Closed wtllll closed 1 year ago

wtllll commented 1 year ago

Hi professor fossen In your book Handbook of Marine Craft Hydrodynamics and Motion Control (2011) I have some questions

  1. P125 equation (6.76), (6.77) and (6.81), the coefficient maybe should be $2 \pi$ not $8 \pi$ ?
  2. P125 equation (6.78)-(6.80), the coefficient 2 maybe should delete?
  3. P126 figure 6.4, the second figure's legend equation should change into $C^{new}_f=(A_x/S)C_x$ or something. The equation $C^{new}_f=(A_x/S)C^{new}_f$ doesn't make any sense.
  4. P208 equation (8.66), I just want to know how to choose the value of $\delta\omega$ to compute $A_k$? Looking forward to your reply.
cybergalactic commented 1 year ago
  1. Yes, this is a known typo in the book.
  2. The number 2 is coming from (6.70) such that you obtain 2 zeta omega
  3. Yes, you are right
  4. Dividing the wave spectrum into 50 columns is customary. Sometimes 20 works fine. Hence, if you use omega values from 0-2 rad/s to approximate the wave spectrum, we obtain dw = 2/50 = 0.04 for a 50 columns fit.
wtllll commented 1 year ago

 您好,已收到您的邮件,谢谢!

wtllll commented 1 year ago

Thanks for your reply!I'm still confused about questions 2 and 4:

  1. From (6.70), $2\zeta \omega_n=(d+k_d)/m$, and $k_d=m/T=d$, so $2\zeta \omega_n=2d/m$, right? So the coeffecient 2 In equations (6.78)-(6.80) should be cancelled?
  2. In the equation (8.66), it seems that the value of $A_k$ is proportional to the value of dw, should there be a dw in the left side such that $1/2 A_k^2 dw=S(w_k)dw$ ? Moreover, when it comes to a short-crested wave how to choose the value of $d \beta$ ?
cybergalactic commented 1 year ago
  1. You are comparing the following two 2nd-order systems m dv/dt + d v + k x = 0 m ( dv/dt + 2 zeta omega v + k x ) = 0

Hence, d/m = 2 zeta omega.

  1. Equation (8.66) is indeed correct. You can check the famous hydrodynamics textbooks of Faltinsen or Newman for details on this.

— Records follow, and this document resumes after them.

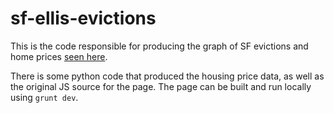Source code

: sf-ellis-evictions
==================

This is the code responsible for producing the graph of SF evictions and home prices [seen here](http://dangrover.github.io/sf-ellis-evictions/).

There is some python code that produced the housing price data, as well as the original JS source for the page. The page can be built and run locally using `grunt dev`.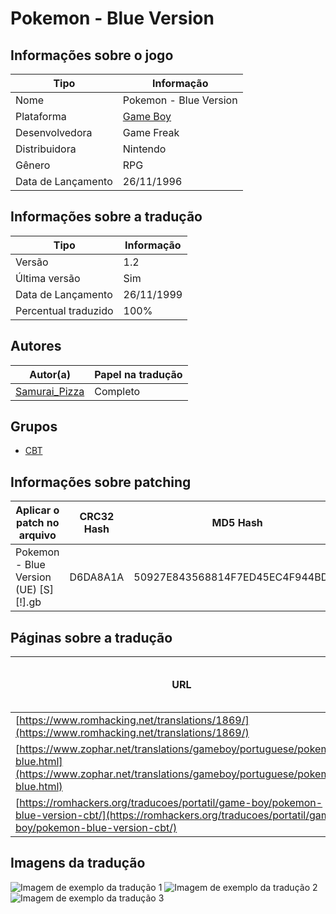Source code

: # Pokemon - Blue Version

## Informações sobre o jogo

| Tipo | Informação |
| ----------- | ----------- |
| Nome | Pokemon \- Blue Version |
| Plataforma | [Game Boy](../) |
| Desenvolvedora | Game Freak |
| Distribuidora | Nintendo |
| Gênero | RPG |
| Data de Lançamento | 26/11/1996 |

## Informações sobre a tradução

| Tipo | Informação |
| ----------- | ----------- |
| Versão | 1\.2 |
| Última versão | Sim |
| Data de Lançamento | 26/11/1999 |
| Percentual traduzido | 100% |

## Autores

| Autor(a) | Papel na tradução |
| ----------- | ----------- |
| [Samurai\_Pizza](../../../autores/samurai_pizza/) | Completo |

## Grupos

* [CBT](../../../grupos/cbt/)

## Informações sobre patching

| Aplicar o patch no arquivo | CRC32 Hash | MD5 Hash |
| ----------- | ----------- | ----------- |
| Pokemon \- Blue Version \(UE\) \[S\]\[\!\]\.gb | D6DA8A1A | 50927E843568814F7ED45EC4F944BD8B |

## Páginas sobre a tradução

| URL | Oficial (publicado pelos autores) | Possuí link de download |
| ----------- | ----------- | ----------- |
| [https://www.romhacking.net/translations/1869/](https://www.romhacking.net/translations/1869/) | Não | Sim |
| [https://www.zophar.net/translations/gameboy/portuguese/pokemon-blue.html](https://www.zophar.net/translations/gameboy/portuguese/pokemon-blue.html) | Não | Sim |
| [https://romhackers.org/traducoes/portatil/game-boy/pokemon-blue-version-cbt/](https://romhackers.org/traducoes/portatil/game-boy/pokemon-blue-version-cbt/) | Não | Não |

## Imagens da tradução

![Imagem de exemplo da tradução 1](1.png)
![Imagem de exemplo da tradução 2](2.png)
![Imagem de exemplo da tradução 3](3.png)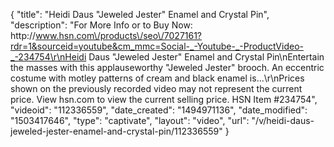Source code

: {
    "title": "Heidi Daus \"Jeweled Jester\" Enamel and Crystal Pin",
    "description": "For More Info or to Buy Now: http:\/\/www.hsn.com\/products\/seo\/7027161?rdr=1&sourceid=youtube&cm_mmc=Social-_-Youtube-_-ProductVideo-_-234754\r\nHeidi Daus \"Jeweled Jester\" Enamel and Crystal Pin\nEntertain the masses with this applauseworthy \"Jeweled Jester\" brooch. An eccentric costume with motley patterns of cream and black enamel is...\r\nPrices shown on the previously recorded video may not represent the current price.  View hsn.com to view the current selling price. HSN Item #234754",
    "videoid": "112336559",
    "date_created": "1494971136",
    "date_modified": "1503417646",
    "type": "captivate",
    "layout": "video",
    "url": "\/v\/heidi-daus-jeweled-jester-enamel-and-crystal-pin\/112336559"
}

By the way, my 2023 lecture notes on the Web are more updated on this topic (less typos). I am not sure how to find the best value for dB since I have not coded this myself. This will be trial and failure, depending on your CPU's speed.

wtllll commented 1 year ago

Thanks! I guess I got it!

  1. Does that mean PD control only works in surge,sway and yaw and does not work in heave,pitch and roll?
  2. If the dw value is large in (8.66), the value of $Ak$ will be large but the number N in the equation (8.67) $\sum\limits{k = 1}^N $ will be small and vise versa. So the sum value in equation (8.67) will keep almost unchanged. Am I right? I have read the lecture notes, but still have trouble understanding these equations.
cybergalactic commented 1 year ago
  1. For marine craft, we use PD or preferably PID in surge, sway, and yaw. These modes do not have a "physical" spring but the P-gain in the control law adds a "virtual" spring such that the closed-loop system is of order 2. Then you can use pole placement with zeta and omega.
  2. The number k = 1,2,...,N are the number of dw you pick. If you dive the wave spectrum into 10 columns you get 10 k-values, one for each column. You compute one A_k for each column (k-value). In (8.67) you sum up your 10 columns using k = 1,2,...,10.
wtllll commented 1 year ago

Ok, I think I fully understand these questions, thanks a lot for your patience answer!